One thing that just worked turned out to be debugging Rust code on the Magic Leap device. Magic Leap supports the Visual Studio Code IDE, and remote debugging of code running natively. It was great to see the debugging working out of the box for Rust code as well as it did for C++.

Building the Magic Leap application

The first release of Servo for Magic Leap comes with a rudimentary application for browsing 2D web content. This is missing many features, such as immersive 3D content, audio or video media, or user input by anything other than the controller.

Magic Leap applications come in two flavors: universe applications, which are immersive experiences that have complete control over the device, and landscape applications, which co-exist and present the user with a blended experience where each application presents part of a virtual scene. Currently, Servo is a landscape application, though we expect to add a universe application for immersive web content.

Landscape applications can be designed using the Lumin Runtime Editor, which gives a visual presentation of the various UI components in the scene graph.

Lumin Runtime Editor

The most important object in Servo’s scene graph is the content node, since it is a Quad that can contain a 2D resource. One of the kinds of resource that a Quad can contain is an EGL context, that Servo uses to render web content. The runtime editor generates C++ code that can be included in an application to render and access the scene graph; Servo uses this to access the content node, and the EGL context it contains.

The other hooks that the Magic Leap Servo application uses are for events such as moving the laser pointer, which are mapped to mouse events, a heartbeat for animations or other effects which must be performed on the main thread, and a logger which bridges Rust’s logging API to Lumin’s.

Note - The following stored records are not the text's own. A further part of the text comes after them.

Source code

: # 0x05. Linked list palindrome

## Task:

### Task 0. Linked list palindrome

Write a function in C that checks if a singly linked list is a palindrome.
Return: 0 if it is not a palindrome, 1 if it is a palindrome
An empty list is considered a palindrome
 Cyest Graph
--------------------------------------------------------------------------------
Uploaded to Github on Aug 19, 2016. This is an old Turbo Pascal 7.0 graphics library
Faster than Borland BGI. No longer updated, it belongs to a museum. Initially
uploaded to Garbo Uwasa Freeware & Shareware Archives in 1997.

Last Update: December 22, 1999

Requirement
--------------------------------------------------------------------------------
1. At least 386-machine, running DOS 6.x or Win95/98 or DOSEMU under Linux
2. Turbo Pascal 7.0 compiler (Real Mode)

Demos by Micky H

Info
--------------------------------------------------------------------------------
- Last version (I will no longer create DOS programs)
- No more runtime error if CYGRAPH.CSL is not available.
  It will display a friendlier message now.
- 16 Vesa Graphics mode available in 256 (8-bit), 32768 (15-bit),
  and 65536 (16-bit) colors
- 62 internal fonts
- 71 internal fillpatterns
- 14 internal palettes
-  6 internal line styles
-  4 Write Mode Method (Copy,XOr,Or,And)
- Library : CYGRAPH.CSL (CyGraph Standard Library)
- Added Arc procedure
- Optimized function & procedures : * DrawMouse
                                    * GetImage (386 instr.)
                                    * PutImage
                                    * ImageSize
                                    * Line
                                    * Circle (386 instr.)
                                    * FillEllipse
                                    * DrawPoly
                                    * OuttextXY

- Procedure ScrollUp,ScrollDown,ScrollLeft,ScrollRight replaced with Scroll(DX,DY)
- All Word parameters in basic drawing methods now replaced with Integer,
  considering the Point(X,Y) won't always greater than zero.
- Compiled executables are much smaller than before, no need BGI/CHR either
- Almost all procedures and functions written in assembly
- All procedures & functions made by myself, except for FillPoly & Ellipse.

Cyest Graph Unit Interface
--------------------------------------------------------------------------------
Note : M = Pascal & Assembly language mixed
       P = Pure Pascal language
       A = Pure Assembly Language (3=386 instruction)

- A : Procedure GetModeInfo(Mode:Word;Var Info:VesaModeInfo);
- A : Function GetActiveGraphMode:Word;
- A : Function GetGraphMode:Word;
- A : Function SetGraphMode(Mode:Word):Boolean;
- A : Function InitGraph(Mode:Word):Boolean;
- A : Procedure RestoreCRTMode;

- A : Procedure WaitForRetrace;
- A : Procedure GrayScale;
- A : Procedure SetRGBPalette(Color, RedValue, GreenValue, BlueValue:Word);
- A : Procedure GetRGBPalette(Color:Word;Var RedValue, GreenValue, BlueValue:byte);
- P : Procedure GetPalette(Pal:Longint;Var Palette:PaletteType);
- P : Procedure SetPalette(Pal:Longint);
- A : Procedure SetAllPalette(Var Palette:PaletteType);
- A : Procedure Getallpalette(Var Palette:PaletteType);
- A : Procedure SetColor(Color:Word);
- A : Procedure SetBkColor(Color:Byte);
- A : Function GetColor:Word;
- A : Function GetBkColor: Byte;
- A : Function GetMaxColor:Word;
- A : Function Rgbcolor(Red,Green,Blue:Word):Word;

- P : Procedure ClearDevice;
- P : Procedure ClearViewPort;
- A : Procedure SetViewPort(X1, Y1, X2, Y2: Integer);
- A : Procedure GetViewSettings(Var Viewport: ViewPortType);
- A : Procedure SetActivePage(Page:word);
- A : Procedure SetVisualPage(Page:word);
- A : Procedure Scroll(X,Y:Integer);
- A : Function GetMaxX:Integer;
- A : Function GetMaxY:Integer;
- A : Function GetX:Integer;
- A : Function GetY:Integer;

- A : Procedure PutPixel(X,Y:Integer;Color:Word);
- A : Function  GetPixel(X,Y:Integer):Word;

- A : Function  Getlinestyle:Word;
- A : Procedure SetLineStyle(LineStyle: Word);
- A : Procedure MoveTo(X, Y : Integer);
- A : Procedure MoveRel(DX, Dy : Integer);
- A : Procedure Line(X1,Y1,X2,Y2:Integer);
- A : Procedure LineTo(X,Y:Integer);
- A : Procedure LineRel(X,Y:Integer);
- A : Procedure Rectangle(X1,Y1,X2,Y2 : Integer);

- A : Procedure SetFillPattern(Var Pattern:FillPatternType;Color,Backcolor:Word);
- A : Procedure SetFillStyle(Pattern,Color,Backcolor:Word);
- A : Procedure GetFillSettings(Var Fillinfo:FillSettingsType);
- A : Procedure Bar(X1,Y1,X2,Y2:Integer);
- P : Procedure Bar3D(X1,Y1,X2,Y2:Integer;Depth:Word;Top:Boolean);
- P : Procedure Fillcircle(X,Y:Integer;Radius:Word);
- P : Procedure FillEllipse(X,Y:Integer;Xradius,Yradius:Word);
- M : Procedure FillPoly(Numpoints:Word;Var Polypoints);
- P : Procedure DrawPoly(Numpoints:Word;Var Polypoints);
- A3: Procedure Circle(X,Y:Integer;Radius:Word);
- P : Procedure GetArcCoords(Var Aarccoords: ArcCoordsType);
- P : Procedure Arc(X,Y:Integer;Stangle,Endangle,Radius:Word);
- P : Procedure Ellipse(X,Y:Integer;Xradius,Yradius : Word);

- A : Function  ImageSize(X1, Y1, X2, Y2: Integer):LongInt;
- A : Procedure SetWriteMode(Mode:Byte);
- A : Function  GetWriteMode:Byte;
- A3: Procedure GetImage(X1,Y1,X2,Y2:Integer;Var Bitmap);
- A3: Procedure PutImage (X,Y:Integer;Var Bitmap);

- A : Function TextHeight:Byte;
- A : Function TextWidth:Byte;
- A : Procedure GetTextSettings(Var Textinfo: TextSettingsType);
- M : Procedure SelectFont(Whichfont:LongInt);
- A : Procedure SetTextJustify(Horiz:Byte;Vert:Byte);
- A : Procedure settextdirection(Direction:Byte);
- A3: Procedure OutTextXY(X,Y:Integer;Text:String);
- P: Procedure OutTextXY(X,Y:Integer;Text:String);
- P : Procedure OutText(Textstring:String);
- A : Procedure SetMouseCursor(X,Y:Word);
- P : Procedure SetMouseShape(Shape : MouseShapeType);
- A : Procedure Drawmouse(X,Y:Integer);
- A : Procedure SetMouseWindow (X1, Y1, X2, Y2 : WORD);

The Magic Leap application is built each night by Servo’s CI system, using the Mac builders since there is no Linux SDK for Magic Leap. This builds the Servo library, and packages it is a Magic Leap application, which is hosted on S3 and linked to from the Servo download page.

Summary

The pull request that added Magic Leap support to Servo is https://github.com/servo/servo/pull/21985 which adds about 1600 lines to Servo, mostly in the build scripts and the Magic Leap application. Work on the Magic Leap port of Servo started in early September 2018, and the pull request was merged at the end of October, so took about two person-months.

Much of the port was straightforward, due to the maturity of the Rust cross-compilation and build tools, and the use of common open-source technologies in the Magic Leap platform. Lumin OS contains many innovative features in its treatment of blending physical and virtual 3D environments, but it is built on a solid open-source foundation, which makes porting a complex application like Servo relatively straightforward.

Servo is now making its first steps onto the Magic Leap One, and is available for download and experimentation. Come try it out, and help us design the immersive web!